(Task to carry out):
From the line with "the specified module.</span></span>|" through the line with "an array object.</span></span>|", inclusive, return each line of the data below exactly and leave the rest out.
BEGIN
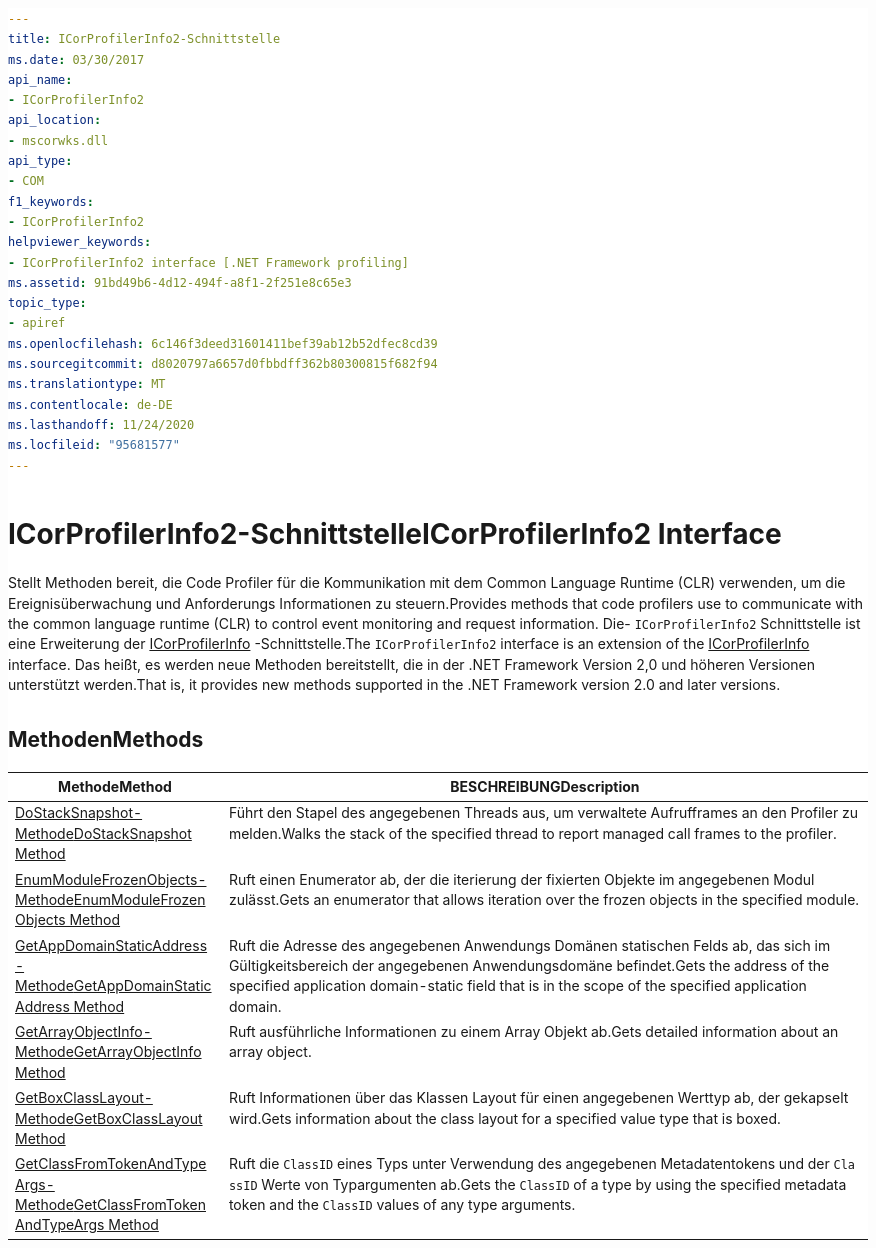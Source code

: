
 ```yaml
---
title: ICorProfilerInfo2-Schnittstelle
ms.date: 03/30/2017
api_name:
- ICorProfilerInfo2
api_location:
- mscorwks.dll
api_type:
- COM
f1_keywords:
- ICorProfilerInfo2
helpviewer_keywords:
- ICorProfilerInfo2 interface [.NET Framework profiling]
ms.assetid: 91bd49b6-4d12-494f-a8f1-2f251e8c65e3
topic_type:
- apiref
ms.openlocfilehash: 6c146f3deed31601411bef39ab12b52dfec8cd39
ms.sourcegitcommit: d8020797a6657d0fbbdff362b80300815f682f94
ms.translationtype: MT
ms.contentlocale: de-DE
ms.lasthandoff: 11/24/2020
ms.locfileid: "95681577"
---
```

# <a name="icorprofilerinfo2-interface"></a><span data-ttu-id="3d9be-102">ICorProfilerInfo2-Schnittstelle</span><span class="sxs-lookup"><span data-stu-id="3d9be-102">ICorProfilerInfo2 Interface</span></span>

<span data-ttu-id="3d9be-103">Stellt Methoden bereit, die Code Profiler für die Kommunikation mit dem Common Language Runtime (CLR) verwenden, um die Ereignisüberwachung und Anforderungs Informationen zu steuern.</span><span class="sxs-lookup"><span data-stu-id="3d9be-103">Provides methods that code profilers use to communicate with the common language runtime (CLR) to control event monitoring and request information.</span></span> <span data-ttu-id="3d9be-104">Die- `ICorProfilerInfo2` Schnittstelle ist eine Erweiterung der [ICorProfilerInfo](icorprofilerinfo-interface.md) -Schnittstelle.</span><span class="sxs-lookup"><span data-stu-id="3d9be-104">The `ICorProfilerInfo2` interface is an extension of the [ICorProfilerInfo](icorprofilerinfo-interface.md) interface.</span></span> <span data-ttu-id="3d9be-105">Das heißt, es werden neue Methoden bereitstellt, die in der .NET Framework Version 2,0 und höheren Versionen unterstützt werden.</span><span class="sxs-lookup"><span data-stu-id="3d9be-105">That is, it provides new methods supported in the .NET Framework version 2.0 and later versions.</span></span>  
  
## <a name="methods"></a><span data-ttu-id="3d9be-106">Methoden</span><span class="sxs-lookup"><span data-stu-id="3d9be-106">Methods</span></span>  
  
|<span data-ttu-id="3d9be-107">Methode</span><span class="sxs-lookup"><span data-stu-id="3d9be-107">Method</span></span>|<span data-ttu-id="3d9be-108">BESCHREIBUNG</span><span class="sxs-lookup"><span data-stu-id="3d9be-108">Description</span></span>|  
|------------|-----------------|  
|[<span data-ttu-id="3d9be-109">DoStackSnapshot-Methode</span><span class="sxs-lookup"><span data-stu-id="3d9be-109">DoStackSnapshot Method</span></span>](icorprofilerinfo2-dostacksnapshot-method.md)|<span data-ttu-id="3d9be-110">Führt den Stapel des angegebenen Threads aus, um verwaltete Aufrufframes an den Profiler zu melden.</span><span class="sxs-lookup"><span data-stu-id="3d9be-110">Walks the stack of the specified thread to report managed call frames to the profiler.</span></span>|  
|[<span data-ttu-id="3d9be-111">EnumModuleFrozenObjects-Methode</span><span class="sxs-lookup"><span data-stu-id="3d9be-111">EnumModuleFrozenObjects Method</span></span>](icorprofilerinfo2-enummodulefrozenobjects-method.md)|<span data-ttu-id="3d9be-112">Ruft einen Enumerator ab, der die iterierung der fixierten Objekte im angegebenen Modul zulässt.</span><span class="sxs-lookup"><span data-stu-id="3d9be-112">Gets an enumerator that allows iteration over the frozen objects in the specified module.</span></span>|  
|[<span data-ttu-id="3d9be-113">GetAppDomainStaticAddress-Methode</span><span class="sxs-lookup"><span data-stu-id="3d9be-113">GetAppDomainStaticAddress Method</span></span>](icorprofilerinfo2-getappdomainstaticaddress-method.md)|<span data-ttu-id="3d9be-114">Ruft die Adresse des angegebenen Anwendungs Domänen statischen Felds ab, das sich im Gültigkeitsbereich der angegebenen Anwendungsdomäne befindet.</span><span class="sxs-lookup"><span data-stu-id="3d9be-114">Gets the address of the specified application domain-static field that is in the scope of the specified application domain.</span></span>|  
|[<span data-ttu-id="3d9be-115">GetArrayObjectInfo-Methode</span><span class="sxs-lookup"><span data-stu-id="3d9be-115">GetArrayObjectInfo Method</span></span>](icorprofilerinfo2-getarrayobjectinfo-method.md)|<span data-ttu-id="3d9be-116">Ruft ausführliche Informationen zu einem Array Objekt ab.</span><span class="sxs-lookup"><span data-stu-id="3d9be-116">Gets detailed information about an array object.</span></span>|  
|[<span data-ttu-id="3d9be-117">GetBoxClassLayout-Methode</span><span class="sxs-lookup"><span data-stu-id="3d9be-117">GetBoxClassLayout Method</span></span>](icorprofilerinfo2-getboxclasslayout-method.md)|<span data-ttu-id="3d9be-118">Ruft Informationen über das Klassen Layout für einen angegebenen Werttyp ab, der gekapselt wird.</span><span class="sxs-lookup"><span data-stu-id="3d9be-118">Gets information about the class layout for a specified value type that is boxed.</span></span>|  
|[<span data-ttu-id="3d9be-119">GetClassFromTokenAndTypeArgs-Methode</span><span class="sxs-lookup"><span data-stu-id="3d9be-119">GetClassFromTokenAndTypeArgs Method</span></span>](icorprofilerinfo2-getclassfromtokenandtypeargs-method.md)|<span data-ttu-id="3d9be-120">Ruft die `ClassID` eines Typs unter Verwendung des angegebenen Metadatentokens und der `ClassID` Werte von Typargumenten ab.</span><span class="sxs-lookup"><span data-stu-id="3d9be-120">Gets the `ClassID` of a type by using the specified metadata token and the `ClassID` values of any type arguments.</span></span>|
END
(Final answer):
|[<span data-ttu-id="3d9be-111">EnumModuleFrozenObjects-Methode</span><span class="sxs-lookup"><span data-stu-id="3d9be-111">EnumModuleFrozenObjects Method</span></span>](icorprofilerinfo2-enummodulefrozenobjects-method.md)|<span data-ttu-id="3d9be-112">Ruft einen Enumerator ab, der die iterierung der fixierten Objekte im angegebenen Modul zulässt.</span><span class="sxs-lookup"><span data-stu-id="3d9be-112">Gets an enumerator that allows iteration over the frozen objects in the specified module.</span></span>|  
|[<span data-ttu-id="3d9be-113">GetAppDomainStaticAddress-Methode</span><span class="sxs-lookup"><span data-stu-id="3d9be-113">GetAppDomainStaticAddress Method</span></span>](icorprofilerinfo2-getappdomainstaticaddress-method.md)|<span data-ttu-id="3d9be-114">Ruft die Adresse des angegebenen Anwendungs Domänen statischen Felds ab, das sich im Gültigkeitsbereich der angegebenen Anwendungsdomäne befindet.</span><span class="sxs-lookup"><span data-stu-id="3d9be-114">Gets the address of the specified application domain-static field that is in the scope of the specified application domain.</span></span>|  
|[<span data-ttu-id="3d9be-115">GetArrayObjectInfo-Methode</span><span class="sxs-lookup"><span data-stu-id="3d9be-115">GetArrayObjectInfo Method</span></span>](icorprofilerinfo2-getarrayobjectinfo-method.md)|<span data-ttu-id="3d9be-116">Ruft ausführliche Informationen zu einem Array Objekt ab.</span><span class="sxs-lookup"><span data-stu-id="3d9be-116">Gets detailed information about an array object.</span></span>|  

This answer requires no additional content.